Quali sono le ragioni della presenza ancora insufficiente di donne nelle istituzioni e nella vita pubblica? E quali le cause per cui la politica continua ad escludere le donne, o, viceversa, perché le donne non si fanno coinvolgere dalle modalità della politica?

Questo è un problema davvero aperto. Quanto più le donne diventano classe dirigente, e alludo anche a chi ha funzioni di manager nella vita economica, tanto più è incomprensibile questa esclusione. In ogni caso, io credo che il discorso delle quote rosa è superato: su quello noi non incontreremo più le donne. Invece rimane aperto il grande tema dei servizi alla donna, alla comunità e al lavoro, perché è su quelli che il problema non è risolto.

Il 25 giugno andremo al voto per il referendum sulla riforma costituzionale chiamata “devolution”. Secondo lei che cosa succederà? E perché ai referendum c’è una bassa partecipazione?

Perché è difficile la comprensione di quello che sta avvenendo. La gente è poco informata e non sa per cosa va a votare. Ed essendo poco informata dobbiamo stare molto attenti che non vi sia una “votazione-trabocchetto”: la gente potrebbe votare sì pensando di abrogare, cioè pensando di dire no alla riforma della Costituzione. Questo è un aspetto che va spiegato molto bene perché l’esito del referendum si gioca qui.

Secondo lei c’è quindi un problema sulla tecnica del voto e uno sulla conoscenza dei contenuti, cioè sulla devolution?
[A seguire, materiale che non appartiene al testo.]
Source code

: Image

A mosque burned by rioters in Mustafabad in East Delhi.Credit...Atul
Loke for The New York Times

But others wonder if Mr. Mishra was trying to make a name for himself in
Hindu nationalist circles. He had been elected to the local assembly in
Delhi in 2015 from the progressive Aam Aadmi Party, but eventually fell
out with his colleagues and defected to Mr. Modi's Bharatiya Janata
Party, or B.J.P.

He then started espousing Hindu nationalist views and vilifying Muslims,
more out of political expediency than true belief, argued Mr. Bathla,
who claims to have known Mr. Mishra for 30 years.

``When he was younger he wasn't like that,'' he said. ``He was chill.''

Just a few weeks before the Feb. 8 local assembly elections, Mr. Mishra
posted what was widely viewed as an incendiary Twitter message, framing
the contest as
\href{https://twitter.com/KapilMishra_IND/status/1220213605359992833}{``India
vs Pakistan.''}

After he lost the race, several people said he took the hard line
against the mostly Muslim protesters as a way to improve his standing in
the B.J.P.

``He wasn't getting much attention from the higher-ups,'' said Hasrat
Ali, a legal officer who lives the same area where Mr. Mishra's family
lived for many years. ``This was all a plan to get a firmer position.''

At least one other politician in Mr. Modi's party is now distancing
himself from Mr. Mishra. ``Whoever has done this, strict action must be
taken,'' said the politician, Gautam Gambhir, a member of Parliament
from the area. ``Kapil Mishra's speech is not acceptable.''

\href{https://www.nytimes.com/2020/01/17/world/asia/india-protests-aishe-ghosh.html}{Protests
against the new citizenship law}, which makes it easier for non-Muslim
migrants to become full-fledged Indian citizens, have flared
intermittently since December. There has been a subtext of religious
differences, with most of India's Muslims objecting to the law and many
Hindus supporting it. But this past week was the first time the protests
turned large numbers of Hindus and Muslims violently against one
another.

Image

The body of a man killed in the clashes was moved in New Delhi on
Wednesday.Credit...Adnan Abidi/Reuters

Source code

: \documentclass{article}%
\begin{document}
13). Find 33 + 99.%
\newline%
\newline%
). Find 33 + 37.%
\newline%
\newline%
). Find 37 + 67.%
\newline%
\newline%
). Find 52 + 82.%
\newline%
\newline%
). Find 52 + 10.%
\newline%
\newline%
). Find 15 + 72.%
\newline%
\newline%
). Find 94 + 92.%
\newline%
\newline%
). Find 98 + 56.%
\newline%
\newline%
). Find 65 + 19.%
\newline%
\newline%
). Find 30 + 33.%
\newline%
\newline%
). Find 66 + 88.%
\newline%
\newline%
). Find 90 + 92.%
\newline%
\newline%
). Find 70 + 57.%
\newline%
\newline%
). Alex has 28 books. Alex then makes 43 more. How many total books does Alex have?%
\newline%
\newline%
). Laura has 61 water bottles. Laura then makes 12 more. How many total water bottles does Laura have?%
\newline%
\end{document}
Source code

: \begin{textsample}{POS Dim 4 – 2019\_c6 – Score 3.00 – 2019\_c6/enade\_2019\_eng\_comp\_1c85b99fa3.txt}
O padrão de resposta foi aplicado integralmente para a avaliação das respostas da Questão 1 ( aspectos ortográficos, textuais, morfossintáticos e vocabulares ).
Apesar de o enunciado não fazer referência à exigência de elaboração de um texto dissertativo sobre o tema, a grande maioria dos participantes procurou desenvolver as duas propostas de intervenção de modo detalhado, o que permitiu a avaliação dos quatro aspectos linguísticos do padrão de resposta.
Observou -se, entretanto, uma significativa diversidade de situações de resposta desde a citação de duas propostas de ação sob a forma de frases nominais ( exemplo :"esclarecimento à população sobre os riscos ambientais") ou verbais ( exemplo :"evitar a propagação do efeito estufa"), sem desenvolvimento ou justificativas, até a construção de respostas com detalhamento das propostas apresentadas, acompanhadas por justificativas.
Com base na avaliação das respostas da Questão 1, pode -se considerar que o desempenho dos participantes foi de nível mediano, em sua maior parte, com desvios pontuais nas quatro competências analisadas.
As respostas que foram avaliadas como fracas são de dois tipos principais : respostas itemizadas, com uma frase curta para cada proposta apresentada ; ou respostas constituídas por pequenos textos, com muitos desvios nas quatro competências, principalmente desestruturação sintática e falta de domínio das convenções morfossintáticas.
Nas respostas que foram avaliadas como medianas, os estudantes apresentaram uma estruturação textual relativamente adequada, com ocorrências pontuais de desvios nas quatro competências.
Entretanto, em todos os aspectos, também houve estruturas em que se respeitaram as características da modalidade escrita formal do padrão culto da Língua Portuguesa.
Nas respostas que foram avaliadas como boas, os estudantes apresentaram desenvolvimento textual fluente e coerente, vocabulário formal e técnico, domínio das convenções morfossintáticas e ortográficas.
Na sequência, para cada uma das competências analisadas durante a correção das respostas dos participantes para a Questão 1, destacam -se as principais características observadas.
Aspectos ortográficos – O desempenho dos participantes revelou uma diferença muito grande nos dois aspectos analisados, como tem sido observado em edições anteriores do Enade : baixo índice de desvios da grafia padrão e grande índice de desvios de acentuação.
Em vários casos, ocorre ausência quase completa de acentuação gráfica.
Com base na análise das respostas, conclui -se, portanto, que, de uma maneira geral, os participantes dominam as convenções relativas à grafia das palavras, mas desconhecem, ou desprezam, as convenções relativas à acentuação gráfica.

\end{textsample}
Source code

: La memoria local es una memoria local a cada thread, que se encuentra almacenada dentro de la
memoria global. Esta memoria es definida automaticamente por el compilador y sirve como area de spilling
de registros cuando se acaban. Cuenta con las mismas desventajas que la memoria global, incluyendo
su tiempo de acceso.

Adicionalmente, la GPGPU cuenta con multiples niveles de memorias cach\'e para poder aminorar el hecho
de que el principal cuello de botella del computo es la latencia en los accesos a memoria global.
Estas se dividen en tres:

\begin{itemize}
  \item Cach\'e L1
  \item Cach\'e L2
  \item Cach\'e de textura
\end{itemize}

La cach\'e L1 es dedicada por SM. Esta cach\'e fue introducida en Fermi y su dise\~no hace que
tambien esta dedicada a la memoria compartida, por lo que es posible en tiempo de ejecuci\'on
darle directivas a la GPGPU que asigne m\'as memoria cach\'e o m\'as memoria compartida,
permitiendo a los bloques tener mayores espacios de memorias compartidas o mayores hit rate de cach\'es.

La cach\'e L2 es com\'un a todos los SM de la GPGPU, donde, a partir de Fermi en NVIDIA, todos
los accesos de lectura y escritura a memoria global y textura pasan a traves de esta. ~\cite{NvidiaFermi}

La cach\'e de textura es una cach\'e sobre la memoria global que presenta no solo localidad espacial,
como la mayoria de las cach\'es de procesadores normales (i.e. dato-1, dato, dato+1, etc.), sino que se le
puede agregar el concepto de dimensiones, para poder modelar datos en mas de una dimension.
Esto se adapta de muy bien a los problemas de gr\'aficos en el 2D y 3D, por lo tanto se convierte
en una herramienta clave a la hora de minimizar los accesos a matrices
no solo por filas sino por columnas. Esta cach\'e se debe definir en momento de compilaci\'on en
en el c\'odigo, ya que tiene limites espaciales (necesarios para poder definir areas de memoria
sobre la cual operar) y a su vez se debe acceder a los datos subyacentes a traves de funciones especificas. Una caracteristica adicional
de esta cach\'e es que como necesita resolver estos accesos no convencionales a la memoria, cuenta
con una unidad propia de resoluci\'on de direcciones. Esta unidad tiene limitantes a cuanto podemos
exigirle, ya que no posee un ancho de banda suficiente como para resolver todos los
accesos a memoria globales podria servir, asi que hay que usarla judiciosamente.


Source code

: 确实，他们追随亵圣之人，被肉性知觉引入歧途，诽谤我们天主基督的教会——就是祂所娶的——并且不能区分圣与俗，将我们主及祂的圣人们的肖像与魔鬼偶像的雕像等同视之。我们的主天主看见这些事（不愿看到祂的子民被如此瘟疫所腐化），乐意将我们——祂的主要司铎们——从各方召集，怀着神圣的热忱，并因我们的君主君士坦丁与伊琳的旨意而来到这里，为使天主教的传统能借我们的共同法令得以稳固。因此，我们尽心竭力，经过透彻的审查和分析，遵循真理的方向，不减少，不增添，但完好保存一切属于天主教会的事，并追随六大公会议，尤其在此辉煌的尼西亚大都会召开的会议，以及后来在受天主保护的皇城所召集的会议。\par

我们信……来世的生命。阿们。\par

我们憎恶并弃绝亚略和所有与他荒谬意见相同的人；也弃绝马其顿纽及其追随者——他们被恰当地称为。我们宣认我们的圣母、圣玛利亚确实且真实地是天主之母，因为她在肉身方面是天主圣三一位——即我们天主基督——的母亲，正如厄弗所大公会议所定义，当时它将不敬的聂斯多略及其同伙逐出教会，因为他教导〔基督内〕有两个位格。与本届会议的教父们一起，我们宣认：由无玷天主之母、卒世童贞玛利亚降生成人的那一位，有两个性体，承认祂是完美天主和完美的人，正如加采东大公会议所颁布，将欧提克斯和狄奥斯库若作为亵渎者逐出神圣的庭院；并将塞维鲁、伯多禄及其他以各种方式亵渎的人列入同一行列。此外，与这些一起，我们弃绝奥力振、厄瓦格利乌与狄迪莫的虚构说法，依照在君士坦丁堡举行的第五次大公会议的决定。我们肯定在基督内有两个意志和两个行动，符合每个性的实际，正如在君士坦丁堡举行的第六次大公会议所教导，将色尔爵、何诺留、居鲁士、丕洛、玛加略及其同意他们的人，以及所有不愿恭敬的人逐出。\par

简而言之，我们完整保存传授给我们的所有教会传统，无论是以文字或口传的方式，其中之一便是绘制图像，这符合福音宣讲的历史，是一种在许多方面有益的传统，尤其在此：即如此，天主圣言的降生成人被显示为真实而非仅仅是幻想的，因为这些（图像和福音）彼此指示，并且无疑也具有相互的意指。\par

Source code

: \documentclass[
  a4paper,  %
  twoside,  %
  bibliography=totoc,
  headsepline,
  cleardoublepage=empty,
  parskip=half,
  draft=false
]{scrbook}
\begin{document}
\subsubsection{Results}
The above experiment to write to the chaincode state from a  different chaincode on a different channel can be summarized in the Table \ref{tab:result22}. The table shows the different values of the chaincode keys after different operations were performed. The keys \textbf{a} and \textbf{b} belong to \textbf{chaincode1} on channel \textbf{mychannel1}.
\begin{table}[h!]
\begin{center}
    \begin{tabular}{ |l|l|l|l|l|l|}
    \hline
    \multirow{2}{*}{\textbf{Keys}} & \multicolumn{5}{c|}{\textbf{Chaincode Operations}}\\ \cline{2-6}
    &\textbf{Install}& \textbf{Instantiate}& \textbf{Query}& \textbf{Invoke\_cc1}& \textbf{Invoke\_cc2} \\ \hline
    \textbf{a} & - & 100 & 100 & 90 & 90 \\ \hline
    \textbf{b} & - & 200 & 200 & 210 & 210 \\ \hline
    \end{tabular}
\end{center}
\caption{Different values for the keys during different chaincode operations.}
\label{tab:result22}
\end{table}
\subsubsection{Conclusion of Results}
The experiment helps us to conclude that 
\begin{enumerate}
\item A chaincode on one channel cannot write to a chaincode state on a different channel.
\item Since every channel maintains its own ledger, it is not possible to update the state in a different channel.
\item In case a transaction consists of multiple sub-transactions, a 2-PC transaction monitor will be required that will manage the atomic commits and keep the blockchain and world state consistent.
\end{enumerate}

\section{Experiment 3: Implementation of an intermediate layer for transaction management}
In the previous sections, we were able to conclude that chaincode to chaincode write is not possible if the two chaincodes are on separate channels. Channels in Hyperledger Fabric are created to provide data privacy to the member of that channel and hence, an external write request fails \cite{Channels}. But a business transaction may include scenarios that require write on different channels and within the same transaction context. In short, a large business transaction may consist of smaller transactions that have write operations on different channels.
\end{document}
Sì, e su quello bisogna che martelliamo il paese con un’informazione puntuale. Anche sul fatto che dobbiamo rendere esplicito - e questo non sarà facile - il rapporto società-istituzioni e la sua evoluzione. Io ho sempre in mente La Pira nel discorso che fece alla Camera, quando disse che la Costituzione è come una bella stoffa preziosa, ma che se non si adeguerà al cambiamento del Paese e della società rischia di diventare uno straccio logoro. Non basta la stoffa, occorre un bel modello, e questo è tutto da fare. Io sono molto preoccupata, per l’adesso e per il domani, perché i partiti non sono fuori dalla loro crisi e non sono riusciti a offrire un’alternativa al modello - chiamiamolo così - leghista. Noi qui paghiamo tutto l’arretrato culturale del fascismo che ha prodotto la paralisi dei partiti. Perché il fascismo con la liquidazione per vent’anni dei partiti ha impedito il formarsi di quel dibattito che altri paesi, come la Francia, perfino la Germania, hanno avviato per darsi almeno tentativi di soluzione alla crisi della politica.